Aku penasaran memangnya keluarga Ibrahim siapa yang meninggal?
Kuberanikan diriku untuk membaca nisan di makam itu.
Ibrahim al-fath Bin Sulaiman iskandar
Deg.
Nama itu begitu sangat kuhafal, apa mungkin, tidak, bukankah Ibrahim sedang berada di Turki? Lalu ini makam siapa?
Aku sudah mulai kalut dan tiba-tiba saja aku tak tahu semua menjadi serba gelap.
Kubuka mataku perlahan ketika aku merasa sudah baik, tapi aku bingung ini bukan kamarku, lalu dimana aku sekarang? Kucoba berdiri dan memperhatikan isi dari kamar ini, betapa terkejutnya aku ketika melihat sebuah kotak yang berisi tumpukan surat, dan aku sangat mengenali tulisan dari surat itu. Ini adalah tulisanku yang kuberikan kepada Ibrahim, ketampar pipiku berharap ini adalah sebuah mimpi, namaun sayang ini adalah sebuah kenyataan, yang aku sendiri tak tahu apa yang sebenarnya terjadi dengan Ibrahim.
Pintu kamar itu terbuka dan tampaklah seorang wanita paruhbaya yang kuyakini Dia adalah pemilim rumah ini, dan disusul seorang perempuan yang kukenali Dia adalah Fatimah adik Ibrahim.
Fatimah dan Ibu itu menghampiriku dan melukku, ada apa ini? Kenapa mereka menangis?

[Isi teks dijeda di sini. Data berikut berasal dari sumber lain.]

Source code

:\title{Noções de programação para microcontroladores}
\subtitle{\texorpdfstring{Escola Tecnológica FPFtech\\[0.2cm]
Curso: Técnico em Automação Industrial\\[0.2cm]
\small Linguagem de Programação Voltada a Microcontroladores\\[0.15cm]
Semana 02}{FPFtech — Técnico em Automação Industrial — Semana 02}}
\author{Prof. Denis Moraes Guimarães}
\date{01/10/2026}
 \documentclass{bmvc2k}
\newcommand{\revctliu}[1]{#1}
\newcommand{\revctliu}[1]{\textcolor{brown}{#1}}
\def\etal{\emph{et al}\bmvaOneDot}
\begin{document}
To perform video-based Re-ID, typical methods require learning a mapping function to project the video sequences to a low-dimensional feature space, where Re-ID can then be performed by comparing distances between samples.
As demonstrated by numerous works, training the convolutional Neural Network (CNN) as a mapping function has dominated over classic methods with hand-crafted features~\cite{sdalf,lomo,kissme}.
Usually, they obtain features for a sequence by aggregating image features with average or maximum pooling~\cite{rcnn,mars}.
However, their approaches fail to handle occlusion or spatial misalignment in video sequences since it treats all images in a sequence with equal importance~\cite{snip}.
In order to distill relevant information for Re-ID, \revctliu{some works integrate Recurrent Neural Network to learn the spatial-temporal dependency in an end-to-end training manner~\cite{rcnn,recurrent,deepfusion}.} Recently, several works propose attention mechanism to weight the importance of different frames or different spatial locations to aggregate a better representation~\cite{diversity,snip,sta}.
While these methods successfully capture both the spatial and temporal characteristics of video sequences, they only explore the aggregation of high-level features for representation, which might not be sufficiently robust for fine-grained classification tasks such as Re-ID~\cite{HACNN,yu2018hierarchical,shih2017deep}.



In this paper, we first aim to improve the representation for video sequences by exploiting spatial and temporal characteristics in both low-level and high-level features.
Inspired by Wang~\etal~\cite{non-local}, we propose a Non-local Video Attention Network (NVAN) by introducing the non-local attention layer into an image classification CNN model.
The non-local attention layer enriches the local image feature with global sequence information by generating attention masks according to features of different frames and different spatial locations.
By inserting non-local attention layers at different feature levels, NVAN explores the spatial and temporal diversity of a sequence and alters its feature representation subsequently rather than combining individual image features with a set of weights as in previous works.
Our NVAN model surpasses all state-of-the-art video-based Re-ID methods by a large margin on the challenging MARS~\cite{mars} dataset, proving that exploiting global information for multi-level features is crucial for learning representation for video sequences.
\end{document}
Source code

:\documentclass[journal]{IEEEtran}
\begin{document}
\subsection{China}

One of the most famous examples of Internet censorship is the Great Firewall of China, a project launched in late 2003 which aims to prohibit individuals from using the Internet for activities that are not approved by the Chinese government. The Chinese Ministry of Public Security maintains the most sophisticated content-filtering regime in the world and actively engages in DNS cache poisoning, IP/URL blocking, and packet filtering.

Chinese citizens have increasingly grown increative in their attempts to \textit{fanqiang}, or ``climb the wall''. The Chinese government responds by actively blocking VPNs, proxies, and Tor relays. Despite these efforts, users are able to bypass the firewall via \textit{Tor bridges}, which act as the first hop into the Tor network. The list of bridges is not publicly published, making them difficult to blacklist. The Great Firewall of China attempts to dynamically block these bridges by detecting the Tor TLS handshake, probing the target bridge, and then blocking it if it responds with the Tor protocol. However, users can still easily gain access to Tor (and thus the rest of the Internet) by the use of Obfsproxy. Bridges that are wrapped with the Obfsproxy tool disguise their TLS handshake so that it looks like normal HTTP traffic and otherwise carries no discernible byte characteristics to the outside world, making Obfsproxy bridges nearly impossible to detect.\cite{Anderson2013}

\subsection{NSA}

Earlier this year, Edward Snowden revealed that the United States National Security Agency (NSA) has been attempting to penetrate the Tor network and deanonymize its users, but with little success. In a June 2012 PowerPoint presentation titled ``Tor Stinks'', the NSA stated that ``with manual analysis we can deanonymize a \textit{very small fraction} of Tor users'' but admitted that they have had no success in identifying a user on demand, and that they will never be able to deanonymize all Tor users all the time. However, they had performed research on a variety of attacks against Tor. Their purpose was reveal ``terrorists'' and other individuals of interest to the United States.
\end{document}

Fatimahpun memberitahu mengapa Aku berada di rumahnya, karena tadi Aku pingsan disebuah pemakaman, Akuupun langsung teringat dengan batu nisan yang bertulisan Ibrahim Al-fath.

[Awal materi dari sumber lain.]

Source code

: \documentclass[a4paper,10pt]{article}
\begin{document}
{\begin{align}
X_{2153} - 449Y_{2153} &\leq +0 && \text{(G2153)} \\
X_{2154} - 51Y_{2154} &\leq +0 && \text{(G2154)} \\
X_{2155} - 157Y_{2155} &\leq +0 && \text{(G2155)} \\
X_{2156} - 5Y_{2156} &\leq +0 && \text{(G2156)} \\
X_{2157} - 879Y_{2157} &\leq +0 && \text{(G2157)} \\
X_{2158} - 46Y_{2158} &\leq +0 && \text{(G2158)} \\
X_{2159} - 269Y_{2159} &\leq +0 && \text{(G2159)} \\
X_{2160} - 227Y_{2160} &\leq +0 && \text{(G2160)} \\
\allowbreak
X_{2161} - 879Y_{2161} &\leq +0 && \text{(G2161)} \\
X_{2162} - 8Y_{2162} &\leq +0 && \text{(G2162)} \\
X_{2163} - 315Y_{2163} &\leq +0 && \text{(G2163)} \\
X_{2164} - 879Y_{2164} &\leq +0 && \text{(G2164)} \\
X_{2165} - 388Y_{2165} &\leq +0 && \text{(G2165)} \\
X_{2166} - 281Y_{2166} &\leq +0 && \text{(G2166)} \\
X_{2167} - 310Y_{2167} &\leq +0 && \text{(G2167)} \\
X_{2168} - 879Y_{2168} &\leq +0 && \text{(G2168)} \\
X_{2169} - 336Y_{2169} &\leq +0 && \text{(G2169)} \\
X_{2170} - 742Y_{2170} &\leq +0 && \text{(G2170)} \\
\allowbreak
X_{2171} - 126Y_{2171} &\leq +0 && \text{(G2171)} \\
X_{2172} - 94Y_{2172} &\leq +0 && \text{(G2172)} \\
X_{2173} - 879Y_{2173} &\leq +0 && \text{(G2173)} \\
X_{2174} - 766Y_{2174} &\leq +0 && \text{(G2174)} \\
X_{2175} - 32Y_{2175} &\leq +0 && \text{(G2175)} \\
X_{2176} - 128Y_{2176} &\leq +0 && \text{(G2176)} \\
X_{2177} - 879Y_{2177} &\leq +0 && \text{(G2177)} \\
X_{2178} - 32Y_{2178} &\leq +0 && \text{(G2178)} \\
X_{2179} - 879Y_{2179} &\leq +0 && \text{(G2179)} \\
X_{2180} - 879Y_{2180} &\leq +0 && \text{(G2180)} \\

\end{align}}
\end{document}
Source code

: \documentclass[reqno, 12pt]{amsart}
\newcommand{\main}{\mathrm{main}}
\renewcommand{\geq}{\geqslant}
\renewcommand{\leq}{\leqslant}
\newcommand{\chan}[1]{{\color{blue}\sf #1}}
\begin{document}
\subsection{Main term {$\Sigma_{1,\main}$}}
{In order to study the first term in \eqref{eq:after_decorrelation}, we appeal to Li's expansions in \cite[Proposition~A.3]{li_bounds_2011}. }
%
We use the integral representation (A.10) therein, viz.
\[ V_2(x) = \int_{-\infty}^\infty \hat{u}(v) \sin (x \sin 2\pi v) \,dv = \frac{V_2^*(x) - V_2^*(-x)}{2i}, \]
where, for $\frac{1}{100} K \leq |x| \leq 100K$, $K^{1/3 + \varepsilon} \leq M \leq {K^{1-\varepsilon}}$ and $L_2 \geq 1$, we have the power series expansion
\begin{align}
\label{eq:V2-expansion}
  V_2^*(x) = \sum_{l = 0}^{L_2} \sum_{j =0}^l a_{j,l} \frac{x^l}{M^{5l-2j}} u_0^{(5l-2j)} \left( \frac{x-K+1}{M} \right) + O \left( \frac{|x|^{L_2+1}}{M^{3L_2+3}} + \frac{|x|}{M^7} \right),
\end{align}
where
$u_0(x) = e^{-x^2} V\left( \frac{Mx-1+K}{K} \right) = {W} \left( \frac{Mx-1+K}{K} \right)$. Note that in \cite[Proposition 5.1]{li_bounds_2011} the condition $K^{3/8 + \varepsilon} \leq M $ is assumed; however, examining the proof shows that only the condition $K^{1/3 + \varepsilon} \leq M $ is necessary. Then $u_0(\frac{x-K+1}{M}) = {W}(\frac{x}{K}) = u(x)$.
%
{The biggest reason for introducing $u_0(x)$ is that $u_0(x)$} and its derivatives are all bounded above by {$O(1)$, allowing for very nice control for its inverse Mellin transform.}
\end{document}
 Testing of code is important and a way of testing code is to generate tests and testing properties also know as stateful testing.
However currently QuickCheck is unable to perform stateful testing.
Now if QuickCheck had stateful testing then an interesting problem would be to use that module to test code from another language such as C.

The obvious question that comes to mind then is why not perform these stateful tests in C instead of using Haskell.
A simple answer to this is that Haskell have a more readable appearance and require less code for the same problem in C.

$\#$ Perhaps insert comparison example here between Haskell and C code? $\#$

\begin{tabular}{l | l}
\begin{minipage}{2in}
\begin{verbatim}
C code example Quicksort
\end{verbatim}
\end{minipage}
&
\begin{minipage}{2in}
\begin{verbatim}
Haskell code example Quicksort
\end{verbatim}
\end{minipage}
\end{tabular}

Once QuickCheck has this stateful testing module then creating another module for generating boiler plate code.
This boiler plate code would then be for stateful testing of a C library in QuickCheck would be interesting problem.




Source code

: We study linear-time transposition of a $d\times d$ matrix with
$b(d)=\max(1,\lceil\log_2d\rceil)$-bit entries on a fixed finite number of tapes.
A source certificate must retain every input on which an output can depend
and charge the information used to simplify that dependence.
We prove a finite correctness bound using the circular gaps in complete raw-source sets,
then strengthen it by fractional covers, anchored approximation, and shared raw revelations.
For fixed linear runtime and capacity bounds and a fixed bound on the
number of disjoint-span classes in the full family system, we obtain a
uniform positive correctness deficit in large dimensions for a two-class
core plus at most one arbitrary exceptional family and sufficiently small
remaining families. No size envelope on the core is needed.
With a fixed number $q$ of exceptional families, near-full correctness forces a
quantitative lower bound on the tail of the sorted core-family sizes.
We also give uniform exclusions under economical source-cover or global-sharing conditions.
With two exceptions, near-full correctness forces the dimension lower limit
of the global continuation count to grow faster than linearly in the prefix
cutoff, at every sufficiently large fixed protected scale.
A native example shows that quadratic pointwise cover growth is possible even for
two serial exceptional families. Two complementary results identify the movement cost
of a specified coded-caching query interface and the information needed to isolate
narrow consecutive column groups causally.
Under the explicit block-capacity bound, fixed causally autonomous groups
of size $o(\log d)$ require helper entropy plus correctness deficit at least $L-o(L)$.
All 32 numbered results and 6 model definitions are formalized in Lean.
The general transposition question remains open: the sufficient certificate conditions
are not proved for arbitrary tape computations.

Kutanyakan rasa penasaranku itu kepada Ibunya Fatimah, namun Dia tak mampu menjawabnya, Dia hanya terisak, menangisi suatu hal yang aku tak tahu apa yang Ia tangisi.
Akhirnya Fatimah yang menceritakan semua hal yang Aku tak tahu.
Betapa terkejutnya Aku ketika tahu bahwa makam tadi adalah makam mendiang Ibrahim, Ia meninggal karena sebuah penyakit yang dideritanya. Dan Ibrahim tidak ingin Aku tahu bahwa di mempunyai penyakit kanker.
Dan alesan Dia pergi ke luar negri dan menikah di sana adalah sebuah kebobongan agar aku tak mengingatnya lagi.
Akupun diberikan sebuah surat oleh ibunya Ibrahim, yang dimana surat itu adalah tulisan terakhir Ibrahim yang diperuntukan kepada ku.
Untuk Mayang:
Assalamualaikum,
Maaf, aku tak pernah membalas suratmu. (Aku sudah menangis ketika membaca awal dari surat itu.)
hanya kata maaf yang bisa kutulis dalam surat ini, mungkin kamu membenciku karena aku tak memberikan jawaban kepadamu,
Kumohon hapuslah airmatamu, karena aku sudah bahagia dan aku tak mau kebahagiaanku itu membuat mu sedih, jadi hapuslah airmatamu. Semoga kamu bahagia seperti aku yang bahagia saat ini.
Aku bukanlah jodohmu yang baik, semoga Allah memberikan jodoh yang terbaik untukmu,
Aku tak bermaksud membuatmu menangis, namun aku hanya ingin kamu bahagia, meskipun itu aku sudah tiada di bumi ini.
Dan terimakasih kamu telah mau berhijrah, semoga hijrahmu karena Allah semata.
Sekali lagi aku minta maaf atas semuanya. | Cerpen Cinta Ketika Cinta Seorang Jomblo Tak Terbalas
Ku harap kau mengerti dan bahagia bersama seseorang yang akan menjadi Imammu kelak.